- Work request -
Repeat the data exactly. Pictures stay out.

[Plain-text document sources]
+++++

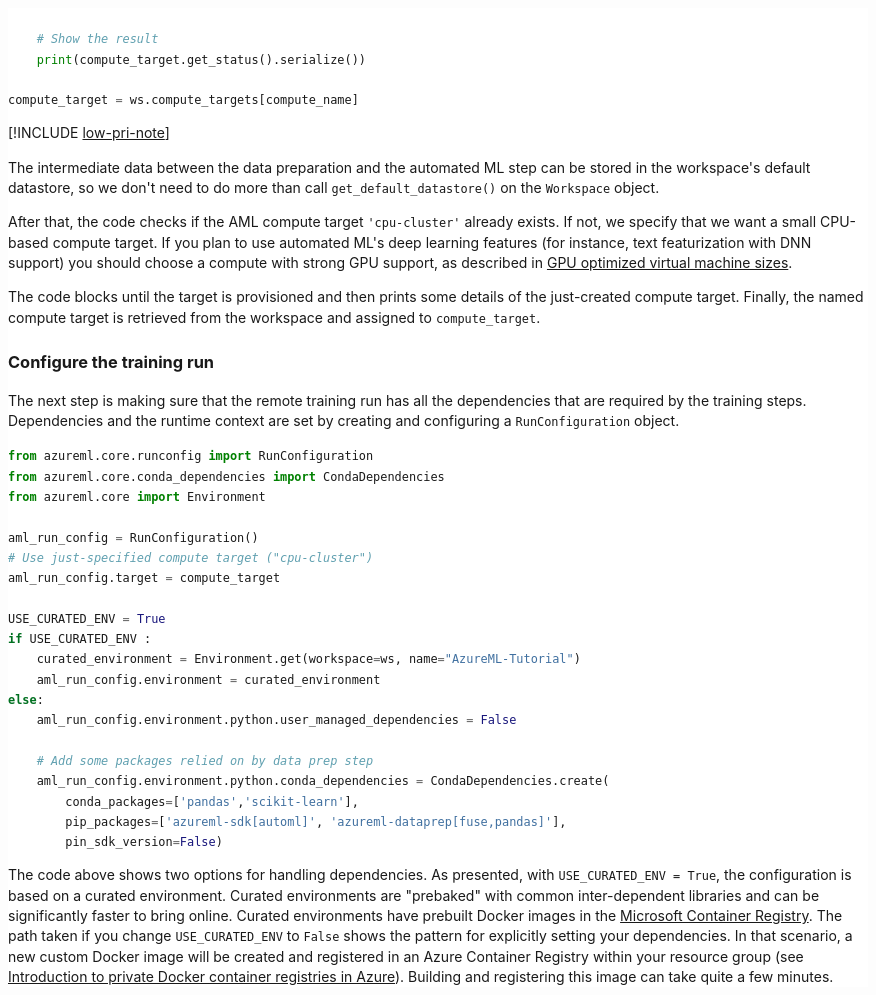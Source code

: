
 ```python

    # Show the result
    print(compute_target.get_status().serialize())

compute_target = ws.compute_targets[compute_name]
```

[!INCLUDE [low-pri-note](../../includes/machine-learning-low-pri-vm.md)]

The intermediate data between the data preparation and the automated ML step can be stored in the workspace's default datastore, so we don't need to do more than call `get_default_datastore()` on the `Workspace` object. 

After that, the code checks if the AML compute target `'cpu-cluster'` already exists. If not, we specify that we want a small CPU-based compute target. If you plan to use automated ML's deep learning features (for instance, text featurization with DNN support) you should choose a compute with strong GPU support, as described in [GPU optimized virtual machine sizes](../virtual-machines/sizes-gpu.md). 

The code blocks until the target is provisioned and then prints some details of the just-created compute target. Finally, the named compute target is retrieved from the workspace and assigned to `compute_target`. 

### Configure the training run

The next step is making sure that the remote training run has all the dependencies that are required by the training steps. Dependencies and the runtime context are set by creating and configuring a `RunConfiguration` object. 

```python
from azureml.core.runconfig import RunConfiguration
from azureml.core.conda_dependencies import CondaDependencies
from azureml.core import Environment 

aml_run_config = RunConfiguration()
# Use just-specified compute target ("cpu-cluster")
aml_run_config.target = compute_target

USE_CURATED_ENV = True
if USE_CURATED_ENV :
    curated_environment = Environment.get(workspace=ws, name="AzureML-Tutorial")
    aml_run_config.environment = curated_environment
else:
    aml_run_config.environment.python.user_managed_dependencies = False
    
    # Add some packages relied on by data prep step
    aml_run_config.environment.python.conda_dependencies = CondaDependencies.create(
        conda_packages=['pandas','scikit-learn'], 
        pip_packages=['azureml-sdk[automl]', 'azureml-dataprep[fuse,pandas]'], 
        pin_sdk_version=False)
```

The code above shows two options for handling dependencies. As presented, with `USE_CURATED_ENV = True`, the configuration is based on a curated environment. Curated environments are "prebaked" with common inter-dependent libraries and can be significantly faster to bring online. Curated environments have prebuilt Docker images in the [Microsoft Container Registry](https://hub.docker.com/publishers/microsoftowner). The path taken if you change `USE_CURATED_ENV` to `False` shows the pattern for explicitly setting your dependencies. In that scenario, a new custom Docker image will be created and registered in an Azure Container Registry within your resource group (see [Introduction to private Docker container registries in Azure](../container-registry/container-registry-intro.md)). Building and registering this image can take quite a few minutes.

+++++

- Result of the task -
Source code

:
 ```python

    # Show the result
    print(compute_target.get_status().serialize())

compute_target = ws.compute_targets[compute_name]
```

[!INCLUDE [low-pri-note](../../includes/machine-learning-low-pri-vm.md)]

The intermediate data between the data preparation and the automated ML step can be stored in the workspace's default datastore, so we don't need to do more than call `get_default_datastore()` on the `Workspace` object. 

After that, the code checks if the AML compute target `'cpu-cluster'` already exists. If not, we specify that we want a small CPU-based compute target. If you plan to use automated ML's deep learning features (for instance, text featurization with DNN support) you should choose a compute with strong GPU support, as described in [GPU optimized virtual machine sizes](../virtual-machines/sizes-gpu.md). 

The code blocks until the target is provisioned and then prints some details of the just-created compute target. Finally, the named compute target is retrieved from the workspace and assigned to `compute_target`. 

### Configure the training run

The next step is making sure that the remote training run has all the dependencies that are required by the training steps. Dependencies and the runtime context are set by creating and configuring a `RunConfiguration` object. 

```python
from azureml.core.runconfig import RunConfiguration
from azureml.core.conda_dependencies import CondaDependencies
from azureml.core import Environment 

aml_run_config = RunConfiguration()
# Use just-specified compute target ("cpu-cluster")
aml_run_config.target = compute_target

USE_CURATED_ENV = True
if USE_CURATED_ENV :
    curated_environment = Environment.get(workspace=ws, name="AzureML-Tutorial")
    aml_run_config.environment = curated_environment
else:
    aml_run_config.environment.python.user_managed_dependencies = False
    
    # Add some packages relied on by data prep step
    aml_run_config.environment.python.conda_dependencies = CondaDependencies.create(
        conda_packages=['pandas','scikit-learn'], 
        pip_packages=['azureml-sdk[automl]', 'azureml-dataprep[fuse,pandas]'], 
        pin_sdk_version=False)
```

The code above shows two options for handling dependencies. As presented, with `USE_CURATED_ENV = True`, the configuration is based on a curated environment. Curated environments are "prebaked" with common inter-dependent libraries and can be significantly faster to bring online. Curated environments have prebuilt Docker images in the [Microsoft Container Registry](https://hub.docker.com/publishers/microsoftowner). The path taken if you change `USE_CURATED_ENV` to `False` shows the pattern for explicitly setting your dependencies. In that scenario, a new custom Docker image will be created and registered in an Azure Container Registry within your resource group (see [Introduction to private Docker container registries in Azure](../container-registry/container-registry-intro.md)). Building and registering this image can take quite a few minutes.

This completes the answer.